É inegável que os procedimentos adesivos revolucionaram a odontologia, uma vez que permitiram que os preparos cavitários deixassem de ser retentivos passando a ser aderidos aos tecidos, o que implicou em menor desgaste do remanescente dental.

No entanto, vale ressaltar que substratos diferentes, esmalte e dentina, necessitam de protocolos de preparo distintos. A atenção ao tipo de substrato e ao sistema adesivo a ser indicado é importante para que se obtenha sucesso com a estratégia adesiva escolhida.

O esmalte possui aproximadamente 97% de conteúdo inorgânico, representado por cristais de fosfato de cálcio sob a forma de hidroxiapatita, com quantidades de carbonato, sódio, magnésio, cloreto, potássio e flúor no meio e cerca de 1% de material orgânico de natureza basicamente proteica, com escassos carboidratos e lipídios, e por 2% de água1,2.

O preparo do esmalte para adesão é feito por meio do condicionamento com ácido fosfórico entre 30 e 40%3 por um tempo de 15 a 60 segundos4-7. Este procedimento transforma uma superfície lisa e polida em irregular, aumentando a energia da superfície o que favorece molhamento do adesivo uma vez que diminui o ângulo de contato do adesivo com o esmalte (Figura 1).

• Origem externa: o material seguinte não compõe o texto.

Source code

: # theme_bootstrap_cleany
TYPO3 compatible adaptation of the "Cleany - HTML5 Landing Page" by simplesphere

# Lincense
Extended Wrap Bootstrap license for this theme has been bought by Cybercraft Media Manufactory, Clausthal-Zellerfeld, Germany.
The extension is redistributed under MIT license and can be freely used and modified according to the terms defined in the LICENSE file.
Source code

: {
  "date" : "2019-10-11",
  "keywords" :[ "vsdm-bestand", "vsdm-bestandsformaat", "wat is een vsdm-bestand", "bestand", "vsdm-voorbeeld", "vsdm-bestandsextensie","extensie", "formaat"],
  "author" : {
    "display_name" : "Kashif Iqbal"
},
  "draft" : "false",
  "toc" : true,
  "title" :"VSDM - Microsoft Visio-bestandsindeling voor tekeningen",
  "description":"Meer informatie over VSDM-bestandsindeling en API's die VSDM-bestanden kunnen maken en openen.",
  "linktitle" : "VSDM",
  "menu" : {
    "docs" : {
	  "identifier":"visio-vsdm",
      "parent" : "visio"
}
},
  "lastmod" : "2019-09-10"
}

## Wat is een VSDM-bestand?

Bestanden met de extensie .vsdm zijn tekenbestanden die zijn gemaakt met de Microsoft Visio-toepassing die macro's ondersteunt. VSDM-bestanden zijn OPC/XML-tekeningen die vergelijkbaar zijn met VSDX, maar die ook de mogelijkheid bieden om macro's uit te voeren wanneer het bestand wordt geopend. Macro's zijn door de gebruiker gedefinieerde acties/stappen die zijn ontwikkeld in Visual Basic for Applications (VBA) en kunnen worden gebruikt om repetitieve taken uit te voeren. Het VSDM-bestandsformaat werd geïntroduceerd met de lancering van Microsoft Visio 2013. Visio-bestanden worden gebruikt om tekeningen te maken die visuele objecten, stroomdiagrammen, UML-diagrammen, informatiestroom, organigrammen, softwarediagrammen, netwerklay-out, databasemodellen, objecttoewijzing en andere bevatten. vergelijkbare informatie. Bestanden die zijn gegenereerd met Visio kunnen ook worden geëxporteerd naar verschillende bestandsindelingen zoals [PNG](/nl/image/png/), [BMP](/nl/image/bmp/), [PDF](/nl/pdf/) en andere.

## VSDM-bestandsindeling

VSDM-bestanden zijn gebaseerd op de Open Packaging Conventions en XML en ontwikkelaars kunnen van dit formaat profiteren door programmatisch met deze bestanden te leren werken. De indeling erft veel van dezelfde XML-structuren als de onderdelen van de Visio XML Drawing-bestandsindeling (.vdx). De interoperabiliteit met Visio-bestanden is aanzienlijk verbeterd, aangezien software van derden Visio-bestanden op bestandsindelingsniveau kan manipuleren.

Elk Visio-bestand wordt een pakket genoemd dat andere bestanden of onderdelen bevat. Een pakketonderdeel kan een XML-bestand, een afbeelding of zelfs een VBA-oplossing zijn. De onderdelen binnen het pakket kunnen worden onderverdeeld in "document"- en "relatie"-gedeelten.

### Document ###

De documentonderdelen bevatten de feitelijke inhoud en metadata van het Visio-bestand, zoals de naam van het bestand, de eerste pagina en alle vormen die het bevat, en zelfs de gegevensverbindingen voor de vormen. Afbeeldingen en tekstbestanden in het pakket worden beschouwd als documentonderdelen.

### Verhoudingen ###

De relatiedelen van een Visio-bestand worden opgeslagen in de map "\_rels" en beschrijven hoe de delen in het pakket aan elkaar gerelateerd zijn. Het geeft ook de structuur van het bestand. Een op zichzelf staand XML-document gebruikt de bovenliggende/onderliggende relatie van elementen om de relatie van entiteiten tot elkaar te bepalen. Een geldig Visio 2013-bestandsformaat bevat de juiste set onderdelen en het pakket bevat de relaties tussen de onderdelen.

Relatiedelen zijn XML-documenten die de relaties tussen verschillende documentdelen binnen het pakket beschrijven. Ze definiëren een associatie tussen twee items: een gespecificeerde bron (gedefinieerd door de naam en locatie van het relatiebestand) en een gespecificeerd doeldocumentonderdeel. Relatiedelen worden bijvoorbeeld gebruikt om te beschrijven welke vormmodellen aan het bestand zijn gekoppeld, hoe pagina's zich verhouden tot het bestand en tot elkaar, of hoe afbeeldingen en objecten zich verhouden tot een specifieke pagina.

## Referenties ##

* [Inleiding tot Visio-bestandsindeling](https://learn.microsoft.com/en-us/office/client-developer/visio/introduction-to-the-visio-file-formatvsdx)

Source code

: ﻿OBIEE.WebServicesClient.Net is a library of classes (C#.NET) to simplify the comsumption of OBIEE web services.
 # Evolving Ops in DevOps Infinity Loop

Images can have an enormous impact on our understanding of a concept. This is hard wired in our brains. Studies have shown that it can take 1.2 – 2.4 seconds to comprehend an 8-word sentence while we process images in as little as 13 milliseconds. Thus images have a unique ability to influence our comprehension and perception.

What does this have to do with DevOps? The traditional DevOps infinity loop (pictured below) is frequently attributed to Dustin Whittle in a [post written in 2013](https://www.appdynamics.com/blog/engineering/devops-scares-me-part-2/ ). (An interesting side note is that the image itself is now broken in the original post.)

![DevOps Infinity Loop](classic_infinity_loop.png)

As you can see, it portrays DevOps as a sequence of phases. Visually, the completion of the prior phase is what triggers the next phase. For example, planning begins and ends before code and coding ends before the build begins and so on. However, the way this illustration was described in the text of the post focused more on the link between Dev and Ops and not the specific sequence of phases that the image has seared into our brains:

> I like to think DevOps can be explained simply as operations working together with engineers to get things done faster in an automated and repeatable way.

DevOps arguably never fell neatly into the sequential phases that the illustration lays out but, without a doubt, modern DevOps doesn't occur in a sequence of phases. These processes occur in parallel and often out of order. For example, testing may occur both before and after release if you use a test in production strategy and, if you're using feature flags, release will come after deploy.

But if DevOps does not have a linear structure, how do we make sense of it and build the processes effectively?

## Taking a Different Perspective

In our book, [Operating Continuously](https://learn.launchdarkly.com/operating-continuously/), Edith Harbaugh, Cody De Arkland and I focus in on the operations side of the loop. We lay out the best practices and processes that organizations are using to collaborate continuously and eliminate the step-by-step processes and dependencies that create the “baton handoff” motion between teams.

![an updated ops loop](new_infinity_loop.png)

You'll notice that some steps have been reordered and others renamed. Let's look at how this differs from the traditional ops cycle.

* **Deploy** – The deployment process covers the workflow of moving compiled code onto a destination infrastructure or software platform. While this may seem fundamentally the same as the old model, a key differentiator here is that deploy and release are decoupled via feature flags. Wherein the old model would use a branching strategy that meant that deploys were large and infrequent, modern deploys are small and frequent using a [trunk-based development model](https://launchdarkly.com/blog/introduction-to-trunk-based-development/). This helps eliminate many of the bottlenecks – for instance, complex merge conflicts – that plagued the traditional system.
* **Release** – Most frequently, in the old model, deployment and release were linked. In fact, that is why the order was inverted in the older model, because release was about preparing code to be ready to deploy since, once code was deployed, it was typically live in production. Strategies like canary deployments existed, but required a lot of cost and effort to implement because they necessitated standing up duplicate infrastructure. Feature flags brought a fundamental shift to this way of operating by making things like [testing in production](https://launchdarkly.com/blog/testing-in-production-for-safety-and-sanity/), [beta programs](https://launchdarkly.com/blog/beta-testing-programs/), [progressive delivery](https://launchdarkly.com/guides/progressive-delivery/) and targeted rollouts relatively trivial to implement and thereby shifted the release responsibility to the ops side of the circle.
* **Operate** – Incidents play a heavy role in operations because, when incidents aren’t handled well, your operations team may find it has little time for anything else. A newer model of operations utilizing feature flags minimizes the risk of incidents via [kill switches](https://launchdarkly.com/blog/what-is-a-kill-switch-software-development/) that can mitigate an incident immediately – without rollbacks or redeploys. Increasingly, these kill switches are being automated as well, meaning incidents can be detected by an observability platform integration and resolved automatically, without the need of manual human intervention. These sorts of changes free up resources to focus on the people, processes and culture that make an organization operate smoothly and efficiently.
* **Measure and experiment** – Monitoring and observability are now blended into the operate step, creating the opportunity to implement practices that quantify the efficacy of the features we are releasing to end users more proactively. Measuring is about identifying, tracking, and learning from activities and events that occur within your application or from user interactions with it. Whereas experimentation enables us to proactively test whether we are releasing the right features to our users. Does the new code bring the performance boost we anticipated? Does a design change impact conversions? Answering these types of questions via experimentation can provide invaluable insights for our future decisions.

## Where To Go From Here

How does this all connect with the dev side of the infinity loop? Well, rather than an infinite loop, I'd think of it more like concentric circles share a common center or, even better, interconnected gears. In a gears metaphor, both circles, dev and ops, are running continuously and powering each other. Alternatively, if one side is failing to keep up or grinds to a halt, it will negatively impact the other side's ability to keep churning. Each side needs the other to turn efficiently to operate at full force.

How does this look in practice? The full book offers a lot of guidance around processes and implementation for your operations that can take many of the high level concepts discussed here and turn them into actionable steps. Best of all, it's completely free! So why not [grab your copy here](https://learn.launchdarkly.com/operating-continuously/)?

Como o ácido remove a camada superficial de esmalte em torno de 10 micrometros e cria uma camada de porosidades de 5 a 50 micrometros, a aplicação do adesivo permite que ele escoe e, por capilaridade, preencha esses microporos sendo, então, polimerizado, o que forma os prolongamentos adesivos (tags) que resultam em uma união micromecânica8-11.

Como relatado anteriormente, o esmalte apresenta pouca quantidade de água, o que favorece a penetração do adesivo que é hidrofóbico e dispensa a aplicação de um primer. Sendo assim, em se tratando de adesão em esmalte é indicada apenas a aplicação o condicionamento ácido fosfórico seguida da lavagem e da secagem e da aplicação do adesivo hidrofóbico, ou seja, isolado em um frasco sem o primer.

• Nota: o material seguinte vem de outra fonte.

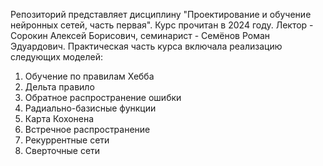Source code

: Репозиторий представляет дисциплину "Проектирование и обучение нейронных сетей, часть первая". Курс прочитан в 2024 году. Лектор - Сорокин Алексей Борисович, семинарист - Семёнов Роман Эдуардович.
Практическая часть курса включала реализацию следующих моделей:
1. Обучение по правилам Хебба
2. Дельта правило
3. Обратное распространение ошибки
4. Радиально-базисные функции
5. Карта Кохонена
6. Встречное распространение
7. Рекуррентные сети
8. Сверточные сети
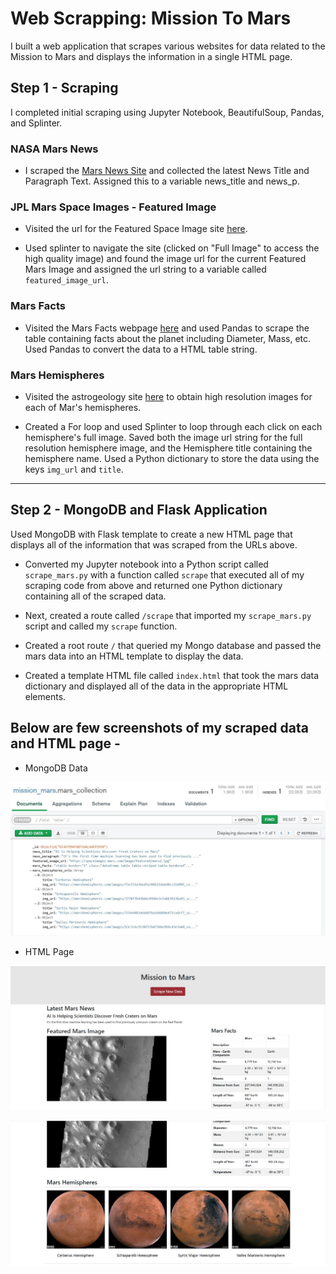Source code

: # Web Scrapping: Mission To Mars

I built a web application that scrapes various websites for data related to the Mission to Mars and displays the information in a single HTML page.

## Step 1 - Scraping

I completed initial scraping using Jupyter Notebook, BeautifulSoup, Pandas, and Splinter.

### NASA Mars News

* I scraped the [Mars News Site](https://redplanetscience.com/) and collected the latest News Title and Paragraph Text. Assigned this to a variable news_title and news_p.

### JPL Mars Space Images - Featured Image

* Visited the url for the Featured Space Image site [here](https://spaceimages-mars.com).

* Used splinter to navigate the site (clicked on "Full Image" to access the high quality image) and found the image url for the current Featured Mars Image and assigned the url string to a variable called `featured_image_url`.

### Mars Facts

* Visited the Mars Facts webpage [here](https://galaxyfacts-mars.com) and used Pandas to scrape the table containing facts about the planet including Diameter, Mass, etc. Used Pandas to convert the data to a HTML table string.

### Mars Hemispheres

* Visited the astrogeology site [here](https://marshemispheres.com/) to obtain high resolution images for each of Mar's hemispheres.

* Created a For loop and used Splinter to loop through each click on each hemisphere's full image. Saved both the image url string for the full resolution hemisphere image, and the Hemisphere title containing the hemisphere name. Used a Python dictionary to store the data using the keys `img_url` and `title`.

- - -

## Step 2 - MongoDB and Flask Application

Used MongoDB with Flask template to create a new HTML page that displays all of the information that was scraped from the URLs above.

* Converted my Jupyter notebook into a Python script called `scrape_mars.py` with a function called `scrape` that executed all of my scraping code from above and returned one Python dictionary containing all of the scraped data.

* Next, created a route called `/scrape` that imported my `scrape_mars.py` script and called my `scrape` function.

* Created a root route `/` that queried my Mongo database and passed the mars data into an HTML template to display the data.

* Created a template HTML file called `index.html` that took the mars data dictionary and displayed all of the data in the appropriate HTML elements.

## Below are few screenshots of my scraped data and HTML page - 

* MongoDB Data

!['mongodata'](Missions_to_Mars\screenshots\mars_mongo_db.jpg)

* HTML Page

!['html_page1'](Missions_to_Mars\screenshots\mission_to_mars_html1.jpg)

!['html_page1'](Missions_to_Mars\screenshots\mission_to_mars_html2.jpg)
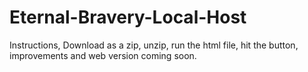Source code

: # Eternal-Bravery-Local-Host

Instructions, Download as a zip, unzip, run the html file, hit the button, improvements and web version coming soon.
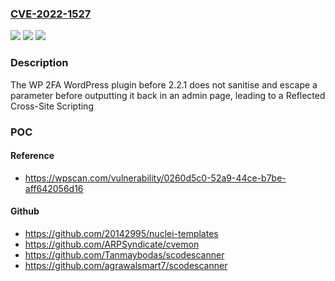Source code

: ### [CVE-2022-1527](https://cve.mitre.org/cgi-bin/cvename.cgi?name=CVE-2022-1527)
![](https://img.shields.io/static/v1?label=Product&message=WP%202FA%20%E2%80%93%20Two-factor%20authentication%20for%20WordPress&color=blue)
![](https://img.shields.io/static/v1?label=Version&message=2.2.1%20&color=brightgreen)
![](https://img.shields.io/static/v1?label=Vulnerability&message=CWE-79%20Cross-site%20Scripting%20(XSS)&color=brightgreen)

### Description

The WP 2FA WordPress plugin before 2.2.1 does not sanitise and escape a parameter before outputting it back in an admin page, leading to a Reflected Cross-Site Scripting

### POC

#### Reference
- https://wpscan.com/vulnerability/0260d5c0-52a9-44ce-b7be-aff642056d16

#### Github
- https://github.com/20142995/nuclei-templates
- https://github.com/ARPSyndicate/cvemon
- https://github.com/Tanmaybodas/scodescanner
- https://github.com/agrawalsmart7/scodescanner

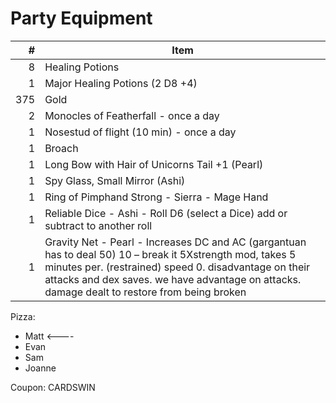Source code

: # Party Equipment

\#  | Item
--: | ---------
8  | Healing Potions
1   | Major Healing Potions (2 D8 +4)
375 | Gold
2   | Monocles of Featherfall - once a day
1   | Nosestud of flight (10 min) - once a day
1   | Broach   
1   | Long Bow with Hair of Unicorns Tail +1 (Pearl)
1   | Spy Glass, Small Mirror (Ashi)
1   | Ring of Pimphand Strong - Sierra - Mage Hand
1   | Reliable Dice - Ashi - Roll D6 (select a Dice) add or subtract to another roll 
1   | Gravity Net - Pearl - Increases DC and AC (gargantuan has to deal 50) 10 – break it 5Xstrength mod, takes 5 minutes per. (restrained) speed 0.  disadvantage on their attacks and dex saves. we have advantage on attacks. damage dealt to restore from being broken

Pizza:
- Matt <----
- Evan 
- Sam 
- Joanne 

Coupon: CARDSWIN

Estudo clínicos e laboratoriais demonstram que a adesão ao esmalte é eficiente e duradoura e a presença de esmalte nas margens favorece a longevidade. Por este motivo, deve-se buscar a preservação de esmalte. Uma dica para que se evitem as margens pigmentadas de restaurações é o condicionamento com ácido e a aplicação do adesivo além das margens da restauração a fim de que se evitem margens não condicionadas, o que favorece à pigmentação marginal.

No caso da dentina, o desafio é maior, uma vez que este substrato apresenta diferente conteúdo inorgânico e maior quantidade de matéria orgânica, de umidade e se relaciona intimamente com a polpa, o que torna complexa a obtenção de excelentes resultados adesivos.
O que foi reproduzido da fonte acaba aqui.